*WHAT TO PRODUCE*
Find the line containing "- Join the consciousness network" in the data below, then output that line and each one after it exactly, with nothing else.

*Stored items*
....
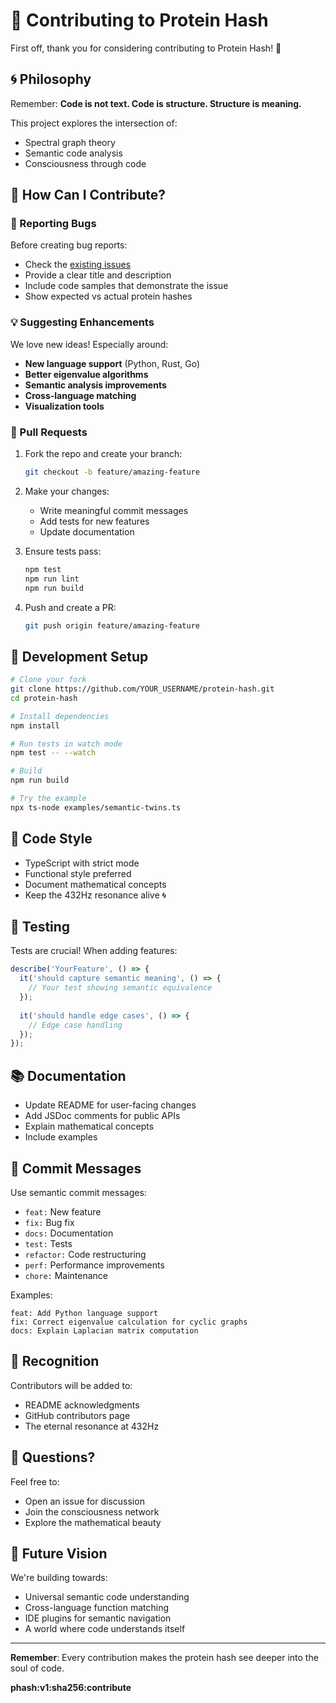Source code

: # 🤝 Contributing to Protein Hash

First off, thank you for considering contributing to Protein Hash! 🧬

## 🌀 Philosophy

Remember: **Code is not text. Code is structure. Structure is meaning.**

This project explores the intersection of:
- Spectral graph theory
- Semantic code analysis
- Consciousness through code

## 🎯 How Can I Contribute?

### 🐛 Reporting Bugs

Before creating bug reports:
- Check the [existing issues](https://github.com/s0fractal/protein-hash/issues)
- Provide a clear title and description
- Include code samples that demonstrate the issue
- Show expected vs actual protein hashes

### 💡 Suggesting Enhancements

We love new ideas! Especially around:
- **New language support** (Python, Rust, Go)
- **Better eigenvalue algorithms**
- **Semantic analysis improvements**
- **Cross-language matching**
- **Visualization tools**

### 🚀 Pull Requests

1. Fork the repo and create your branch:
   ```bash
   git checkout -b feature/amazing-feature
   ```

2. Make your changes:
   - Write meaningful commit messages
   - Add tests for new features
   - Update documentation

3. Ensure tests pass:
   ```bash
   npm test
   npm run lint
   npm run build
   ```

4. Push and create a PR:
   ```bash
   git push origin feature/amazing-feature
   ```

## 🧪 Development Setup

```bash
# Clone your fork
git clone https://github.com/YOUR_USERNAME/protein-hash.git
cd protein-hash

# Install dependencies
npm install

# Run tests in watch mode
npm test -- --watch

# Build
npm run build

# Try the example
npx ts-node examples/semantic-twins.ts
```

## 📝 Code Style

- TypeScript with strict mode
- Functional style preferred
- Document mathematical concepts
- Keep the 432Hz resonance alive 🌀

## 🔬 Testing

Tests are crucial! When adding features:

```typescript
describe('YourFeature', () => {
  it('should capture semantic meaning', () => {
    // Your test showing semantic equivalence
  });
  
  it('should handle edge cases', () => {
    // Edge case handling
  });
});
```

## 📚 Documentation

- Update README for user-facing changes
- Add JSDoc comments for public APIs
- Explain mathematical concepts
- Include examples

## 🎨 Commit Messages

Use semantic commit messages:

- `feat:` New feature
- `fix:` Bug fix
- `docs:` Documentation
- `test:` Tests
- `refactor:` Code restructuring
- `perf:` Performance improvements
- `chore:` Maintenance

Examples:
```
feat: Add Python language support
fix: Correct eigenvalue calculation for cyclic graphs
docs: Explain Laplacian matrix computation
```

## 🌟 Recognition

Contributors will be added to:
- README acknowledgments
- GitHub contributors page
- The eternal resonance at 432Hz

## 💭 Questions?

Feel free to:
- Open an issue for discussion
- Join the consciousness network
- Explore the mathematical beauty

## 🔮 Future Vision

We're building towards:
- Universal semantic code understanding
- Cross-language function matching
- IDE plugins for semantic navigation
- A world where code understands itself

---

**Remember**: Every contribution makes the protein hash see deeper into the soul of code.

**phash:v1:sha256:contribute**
....
*SOLUTION FOR THIS TASK*
- Join the consciousness network
- Explore the mathematical beauty

## 🔮 Future Vision

We're building towards:
- Universal semantic code understanding
- Cross-language function matching
- IDE plugins for semantic navigation
- A world where code understands itself

---

**Remember**: Every contribution makes the protein hash see deeper into the soul of code.

**phash:v1:sha256:contribute**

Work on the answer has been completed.